I recently had a conversation with a client about “storytelling”, the way we editorialize in our heads about what we observe and experience in the world around us. We often encounter an unpleasant situation or person and immediately react by becoming angry, outraged, and emotionally upset by the contact. We tell ourselves that what we see or hear or experience is real, that the other person is trying to hurt us, that we would never behave that way, that we have to defend ourselves, and so on
In fact, the entire incident is in our minds, and the experience may have had nothing whatsoever to do with us as individuals. Regardless, we personalize the interaction and build an entire story line around our egos and our reactions. This is what I call “storytelling”, and it’s a common human behavior. We’re ego-oriented and we view the world in terms of how it affects us personally. But if we become aware of this behavior and learn to stop it when it starts, our lives become more peaceful and less painful.

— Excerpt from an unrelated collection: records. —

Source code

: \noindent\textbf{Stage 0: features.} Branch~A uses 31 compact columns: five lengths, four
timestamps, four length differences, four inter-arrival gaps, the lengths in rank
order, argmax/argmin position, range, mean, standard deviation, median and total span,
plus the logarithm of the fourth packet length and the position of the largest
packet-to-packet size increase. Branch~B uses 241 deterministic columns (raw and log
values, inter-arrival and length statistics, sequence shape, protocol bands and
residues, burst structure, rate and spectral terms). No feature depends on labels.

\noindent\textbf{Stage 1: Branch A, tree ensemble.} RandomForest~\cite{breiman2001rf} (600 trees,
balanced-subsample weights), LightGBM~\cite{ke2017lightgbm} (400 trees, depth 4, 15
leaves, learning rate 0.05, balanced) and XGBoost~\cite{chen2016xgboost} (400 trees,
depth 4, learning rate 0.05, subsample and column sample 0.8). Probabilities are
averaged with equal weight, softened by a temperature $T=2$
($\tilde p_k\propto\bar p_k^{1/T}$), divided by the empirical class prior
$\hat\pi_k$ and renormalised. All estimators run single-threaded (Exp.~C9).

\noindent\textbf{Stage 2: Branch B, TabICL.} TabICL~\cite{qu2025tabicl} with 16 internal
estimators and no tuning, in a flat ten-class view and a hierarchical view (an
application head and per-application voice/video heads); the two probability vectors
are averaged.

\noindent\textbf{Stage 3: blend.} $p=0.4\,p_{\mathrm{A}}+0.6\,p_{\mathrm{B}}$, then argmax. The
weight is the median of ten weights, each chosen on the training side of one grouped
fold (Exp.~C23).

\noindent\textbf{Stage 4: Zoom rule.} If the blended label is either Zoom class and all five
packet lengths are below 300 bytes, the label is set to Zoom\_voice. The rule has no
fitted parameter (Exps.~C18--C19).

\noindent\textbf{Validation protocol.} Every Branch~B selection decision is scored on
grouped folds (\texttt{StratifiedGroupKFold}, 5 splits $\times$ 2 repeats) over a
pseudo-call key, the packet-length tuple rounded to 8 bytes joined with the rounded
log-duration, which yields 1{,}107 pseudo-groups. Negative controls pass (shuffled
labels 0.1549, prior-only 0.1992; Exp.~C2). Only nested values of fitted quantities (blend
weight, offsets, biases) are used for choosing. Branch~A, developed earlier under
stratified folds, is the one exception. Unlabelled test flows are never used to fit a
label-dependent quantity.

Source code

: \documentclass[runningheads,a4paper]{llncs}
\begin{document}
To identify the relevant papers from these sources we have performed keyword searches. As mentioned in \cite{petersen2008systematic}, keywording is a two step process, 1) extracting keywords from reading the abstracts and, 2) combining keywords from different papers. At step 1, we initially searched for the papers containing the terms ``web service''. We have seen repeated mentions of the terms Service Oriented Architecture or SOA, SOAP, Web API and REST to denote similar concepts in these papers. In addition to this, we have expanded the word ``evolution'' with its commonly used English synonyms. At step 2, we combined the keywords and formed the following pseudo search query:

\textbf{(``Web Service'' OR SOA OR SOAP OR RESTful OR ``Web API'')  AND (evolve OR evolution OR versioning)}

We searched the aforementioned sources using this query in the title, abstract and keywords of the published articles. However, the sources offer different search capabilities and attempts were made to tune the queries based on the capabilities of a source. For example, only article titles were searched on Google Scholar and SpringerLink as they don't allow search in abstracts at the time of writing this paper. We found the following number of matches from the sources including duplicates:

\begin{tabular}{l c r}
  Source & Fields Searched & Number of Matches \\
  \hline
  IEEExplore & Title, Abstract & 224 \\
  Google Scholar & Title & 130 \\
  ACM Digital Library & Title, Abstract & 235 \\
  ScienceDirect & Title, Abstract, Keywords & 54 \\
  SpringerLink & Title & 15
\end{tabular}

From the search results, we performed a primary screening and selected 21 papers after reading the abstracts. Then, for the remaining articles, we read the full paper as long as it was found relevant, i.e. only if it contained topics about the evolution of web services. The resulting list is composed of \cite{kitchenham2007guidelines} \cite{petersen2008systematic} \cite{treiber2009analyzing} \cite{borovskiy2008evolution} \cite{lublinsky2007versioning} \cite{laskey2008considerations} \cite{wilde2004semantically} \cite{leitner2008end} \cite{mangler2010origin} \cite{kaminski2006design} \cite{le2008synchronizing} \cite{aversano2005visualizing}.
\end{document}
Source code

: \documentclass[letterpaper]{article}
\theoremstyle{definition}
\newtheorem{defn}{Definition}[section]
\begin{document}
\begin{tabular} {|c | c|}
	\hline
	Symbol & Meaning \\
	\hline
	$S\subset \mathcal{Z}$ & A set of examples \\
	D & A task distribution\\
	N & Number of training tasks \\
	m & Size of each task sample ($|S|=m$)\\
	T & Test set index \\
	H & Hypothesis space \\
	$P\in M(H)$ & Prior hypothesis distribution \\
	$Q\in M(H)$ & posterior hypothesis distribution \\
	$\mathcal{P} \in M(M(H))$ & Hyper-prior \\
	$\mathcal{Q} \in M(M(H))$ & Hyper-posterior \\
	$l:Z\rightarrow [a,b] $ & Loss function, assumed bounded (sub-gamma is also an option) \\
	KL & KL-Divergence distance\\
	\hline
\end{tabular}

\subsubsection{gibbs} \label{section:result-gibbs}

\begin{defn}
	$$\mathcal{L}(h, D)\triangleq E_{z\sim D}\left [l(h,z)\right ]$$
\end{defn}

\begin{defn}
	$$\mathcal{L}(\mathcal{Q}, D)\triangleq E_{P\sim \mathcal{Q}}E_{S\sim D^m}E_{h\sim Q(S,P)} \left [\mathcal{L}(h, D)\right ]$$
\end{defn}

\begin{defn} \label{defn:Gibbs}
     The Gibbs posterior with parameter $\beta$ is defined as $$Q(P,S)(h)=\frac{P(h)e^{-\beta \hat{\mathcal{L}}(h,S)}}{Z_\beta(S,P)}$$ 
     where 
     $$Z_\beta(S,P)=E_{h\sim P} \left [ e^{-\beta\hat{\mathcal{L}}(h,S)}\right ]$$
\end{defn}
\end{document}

What I wanted to share here was the client’s brilliant way of handling storytelling. When she found herself doing that, she visualized a children’s’ storybook, like the Golden Books we had in my own youth. Then she told herself the story was over, and she visualized closing the book! That was a beautiful way to internalize the process and make it effective for the client. I had not suggested the technique. She came up with it on her own by making the mental connection between “storytelling” and “storybook”, and I told her she could take credit for a new tool in my own toolbox!